Sole Author's Note: I really hate these things, but there are a few things I need to say before we begin. (Feel free to skip ahead.)

First of all, this story has been a long time coming. When I first posted it, the sixth book had just been published, and fandom was reeling about the Tonks/Lupin pairing. A long time shipper of them, I was pleased, but also, at the same time, a bit sick to my stomach. While I understood Rowling's intentions, her portrayal of Tonks as a lovesick fool in the sixth book made me a bit upset. I wanted her to be a strong, bad ass Auror. I didn't want her to spend a year moping over a boy.

So I started this story, wanting to depict how Tonks and Remus spent the year of OoTP. But it wasn't very good, so I decided to re-write it, and, as I got older, I began to see relationships differently, and Tonks's sixth book characterization started to make more sense to me, and, well, (seven fucking years later,) here we are. There will be 30 chapters over all, and I do hope you enjoy them.

There were several lovely stories I was inspired by, but frankly, most of them are long gone from the internet and I can't remember the authors' names. Mostly, I alluded to fanfic I liked by copying characters' names. There is a scene with Snape in chapter 17 that is a direct reference to another Lupin/Tonks fic I was always very fond of, but I've lost it through the passage of time. If anyone out there knows the fic to which I'm referring, please, point me in the right direction. Also, all dictionary definitions are courtesy of dictionary DOT com.

Thanks for your time, and thanks to all the wonderful people who've read this through the years, especially the loyal bunch who pushed me through the first draft. I love all of you.

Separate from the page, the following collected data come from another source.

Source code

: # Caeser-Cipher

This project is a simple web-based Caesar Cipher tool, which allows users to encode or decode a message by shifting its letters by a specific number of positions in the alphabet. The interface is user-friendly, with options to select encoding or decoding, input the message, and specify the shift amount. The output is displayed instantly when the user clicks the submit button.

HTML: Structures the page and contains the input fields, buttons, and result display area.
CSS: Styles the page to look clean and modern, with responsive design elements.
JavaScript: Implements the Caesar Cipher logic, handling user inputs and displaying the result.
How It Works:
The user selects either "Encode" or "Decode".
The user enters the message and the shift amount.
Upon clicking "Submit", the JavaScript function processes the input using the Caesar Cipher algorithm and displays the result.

The Girl with the Pink Hair was no stranger to strange looks; she did, after all, elicit them almost everywhere she went. It was a price she was willing to pay, and this day was shaping up to be no different.

This day, her particular look included ripped fishnets, a plaid skirt, and a clip-on eyebrow ring. She felt several people stare at her as she ambled along the busy street, as she stopped every once in a while to check out the displays in the shop windows, pressing her face up against the glass like an excited child at Christmas.

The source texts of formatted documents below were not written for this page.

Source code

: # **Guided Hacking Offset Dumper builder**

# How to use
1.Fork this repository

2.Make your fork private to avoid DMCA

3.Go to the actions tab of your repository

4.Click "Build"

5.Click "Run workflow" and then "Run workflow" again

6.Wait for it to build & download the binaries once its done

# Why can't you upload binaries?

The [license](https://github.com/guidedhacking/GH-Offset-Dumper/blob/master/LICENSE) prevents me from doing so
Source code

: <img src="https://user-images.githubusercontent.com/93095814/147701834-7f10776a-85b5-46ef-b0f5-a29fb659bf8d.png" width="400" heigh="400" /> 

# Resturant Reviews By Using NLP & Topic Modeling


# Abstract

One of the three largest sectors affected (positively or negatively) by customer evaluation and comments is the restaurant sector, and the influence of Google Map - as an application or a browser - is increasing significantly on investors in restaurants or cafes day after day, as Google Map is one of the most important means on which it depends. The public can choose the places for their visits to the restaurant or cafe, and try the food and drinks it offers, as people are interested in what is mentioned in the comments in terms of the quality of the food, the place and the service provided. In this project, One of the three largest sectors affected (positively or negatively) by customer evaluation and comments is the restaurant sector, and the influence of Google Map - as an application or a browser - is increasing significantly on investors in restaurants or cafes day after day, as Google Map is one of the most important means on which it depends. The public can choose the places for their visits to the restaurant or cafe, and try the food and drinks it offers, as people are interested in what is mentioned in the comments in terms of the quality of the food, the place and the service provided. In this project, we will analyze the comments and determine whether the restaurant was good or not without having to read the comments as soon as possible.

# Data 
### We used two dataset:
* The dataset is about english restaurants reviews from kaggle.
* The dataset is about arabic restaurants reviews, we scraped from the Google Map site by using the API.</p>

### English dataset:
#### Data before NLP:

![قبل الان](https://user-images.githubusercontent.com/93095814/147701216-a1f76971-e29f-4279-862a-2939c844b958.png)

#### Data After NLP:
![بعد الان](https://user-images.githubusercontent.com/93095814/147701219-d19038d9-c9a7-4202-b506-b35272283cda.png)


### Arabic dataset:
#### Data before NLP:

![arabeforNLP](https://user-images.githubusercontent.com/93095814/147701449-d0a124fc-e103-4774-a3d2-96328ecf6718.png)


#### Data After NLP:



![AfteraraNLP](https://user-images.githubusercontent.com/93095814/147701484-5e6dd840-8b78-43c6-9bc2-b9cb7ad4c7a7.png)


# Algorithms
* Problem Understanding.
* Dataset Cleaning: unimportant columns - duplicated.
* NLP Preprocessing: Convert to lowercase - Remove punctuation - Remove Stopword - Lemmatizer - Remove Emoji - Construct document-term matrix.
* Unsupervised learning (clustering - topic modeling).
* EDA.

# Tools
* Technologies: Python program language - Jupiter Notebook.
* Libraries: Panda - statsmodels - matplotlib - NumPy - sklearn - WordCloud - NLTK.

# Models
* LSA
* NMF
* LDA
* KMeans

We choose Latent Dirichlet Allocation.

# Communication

"I suppose yeh think yeh look tough," the man at the newsagents said when she stopped to buy a few magazines and a paper. The Girl with the Pink Hair stopped by every morning, and he had been the one to christen her. It wasn't exactly a misnomer, but her hair wasn't always pink; the day before, she had been a strawberry blonde. This particular day, her hair was short and spiky and electric blue. Her outfits seemed to change as often as her hair, and if it were not for the fact that her heart-shaped face was always the same, she'd be unrecognizable.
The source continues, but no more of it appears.